Exagero ou não, se for aprovada, será mais uma lei liberticida.
Do Banco Rothschild ao Eliseu
Churchill costumava dizer que «um país que tem mais de 300 tipos de queijos é ingovernável».
O jovem e determinado Emmanuel Macron, eleito aos 39 anos, está se
debatendo com uma realidade muito mais difícil do que previra, ao se
candidatar em 2017 ao primeiro cargo eletivo de sua vida.

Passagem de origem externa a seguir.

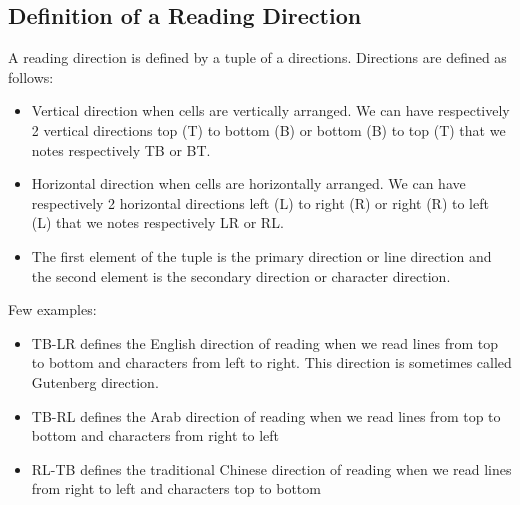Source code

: \documentclass{article}
\begin{document}
\subsection{Definition of a Reading Direction}
A reading direction is defined by a tuple of a directions. Directions are defined as follows:
\begin{itemize}
    \item Vertical direction when cells are vertically arranged. We can have respectively 2 vertical directions top (T)
    to bottom (B) or bottom (B) to top (T) that we notes respectively TB or BT.
    \item Horizontal direction when cells are horizontally arranged. We can have respectively 2 horizontal directions
    left (L) to right (R) or right (R) to left (L) that we notes respectively LR or RL.
    \item The first element of the tuple is the primary direction or line direction and the second element is the
    secondary direction or character direction.
\end{itemize}
Few examples:
\begin{itemize}
    \item TB-LR defines the English direction of reading when we read lines from top to bottom and characters from left
    to right. This direction is sometimes called Gutenberg direction.
    \item TB-RL defines the Arab direction of reading when we read lines from top to bottom and characters from right to
    left
    \item RL-TB defines the traditional Chinese direction of reading when we read lines from right to left and
    characters top to bottom
\end{itemize}
\end{document}
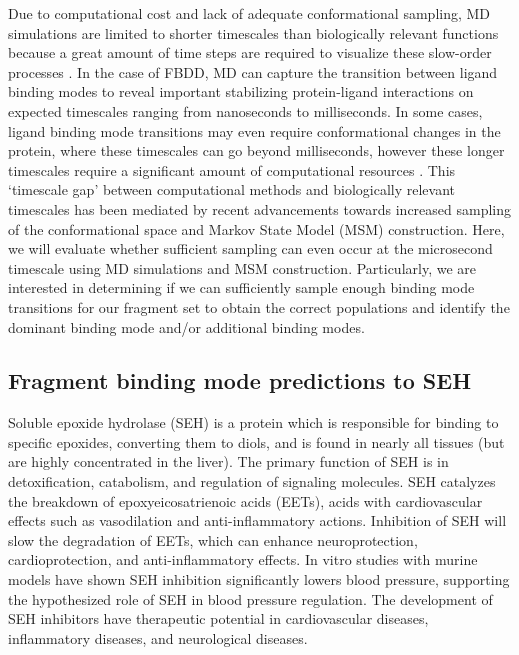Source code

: Due to computational cost and lack of adequate conformational sampling, MD simulations are limited to shorter timescales than biologically relevant functions because a great amount of time steps are required to visualize these slow-order processes \cite{salmaso_bridging_2018}. 
In the case of FBDD, MD can capture the transition between ligand binding modes to reveal important stabilizing protein-ligand interactions on expected timescales ranging from nanoseconds to milliseconds.
In some cases, ligand binding mode transitions may even require conformational changes in the protein, where these timescales can go beyond milliseconds, however these longer timescales require a significant amount of computational resources  \cite{schlick_biomolecular_1997,macek_backbone_2007}.
This `timescale gap' between computational methods and biologically relevant timescales has been mediated by recent advancements towards increased sampling of the conformational space and Markov State Model (MSM) construction.
Here, we will evaluate whether sufficient sampling can even occur at the microsecond timescale using MD simulations and MSM construction.
Particularly, we are interested in determining if we can sufficiently sample enough binding mode transitions for our fragment set to obtain the correct populations and identify the dominant binding mode and/or additional binding modes.

\subsection{Fragment binding mode predictions to SEH} 
Soluble epoxide hydrolase (SEH) is a protein which is responsible for binding to specific epoxides, converting them to diols, and is found in nearly all tissues (but are highly concentrated in the liver).
The primary function of SEH is in detoxification, catabolism, and regulation of signaling molecules.
SEH catalyzes the breakdown of epoxyeicosatrienoic acids (EETs), acids with cardiovascular effects such as vasodilation and anti-inflammatory actions. 
Inhibition of SEH will slow the degradation of EETs, which can enhance neuroprotection, cardioprotection, and anti-inflammatory effects. 
In vitro studies with murine models have shown SEH inhibition significantly lowers blood pressure, supporting the hypothesized role of SEH in blood pressure regulation. 
The development of SEH inhibitors have therapeutic potential in cardiovascular diseases, inflammatory diseases, and neurological diseases. \cite{morisseau_impact_2013,morisseau_epoxide_2005,kodani_2014_2015}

Ao vencer a candidata de extrema-direita, Marine Le Pen, ele
empreendeu um aprendizado diário do poder, com o qual já convivera
intimamente como um dos conselheiros do presidente Hollande e depois
como ministro da Economia.
No livro do ex-presidente «Les leçons du pouvoir», lançado no ano
passado, Hollande analisa a «traição» que representou a candidatura do
ex-ministro que criou seu próprio movimento «En marche» e depois o
partido «La République en marche», inviabilizando a candidatura
Hollande.
«Quando ele veio me assessorar no Eliseu, trocou um salário
mirabolante no Banco Rothschild por um dez vezes menor. Talvez esse
sacrifício fosse um investimento de futuro…», escreve Hollande que deve
se sentir vingado com a grande crise política e social enfrentada pelo
presidente Macron.
Além de tomar medidas imediatas para melhorar o poder aquisitivo dos
franceses mais vulneráveis, Macron convocou o Grand Débat, que vai durar
até março e durante o qual o presidente se desloca a pequenas cidades e
debate face a face ouvindo reclamações e reivindicações de franceses,
que fazem passeatas com os coletes amarelos ou não.
Por outro lado, o presidente fez diversas reuniões com prefeitos de
cidades grandes e pequenas de toda a França para ouvir as principais
reivindicações e responder a elas. Paralelamente, vem recebendo os
chefes de todos os partidos representados no Parlamento.
Desde o início do movimento, as centenas de prefeituras de toda a
França abriram os «Cahiers de doléances» (Cadernos de reclamações), tais
quais na Revolução Francesa, quando os cidadãos vinham defender suas
reivindicações políticas e sociais.
Os coletes amarelos esperam do presidente uma resposta política e não
policial. Endurecendo a repressão contra os manifestantes, a polícia
confunde os «casseurs» – que aparecem em grupos bem organizados para
quebrar agências bancárias e lojas de luxo – com os coletes amarelos que
protestam pacificamente.
O jornalista David Dufresne vem fazendo um trabalho minucioso de
denúncia das violências policiais. Até meados de janeiro, já havia 94
feridos gravemente e 14 pessoas tinham perdido um olho devido ao uso do
Flash Ball, uma arma também chamada LBD (Lanceur de Balle de Défense).
As feridas na cabeça e nos corpos de manifestantes pacíficos feitas
por essa arma são impressionantes e cresce o movimento para impedir o
flash ball.
A França é o único país da União Europeia em que ele é utilizado.
Mais um paradoxo do «País dos Direitos Humanos», como a França é
reconhecida no mundo por estar na origem da redação da primeira
Declaração Universal dos Direitos Humanos.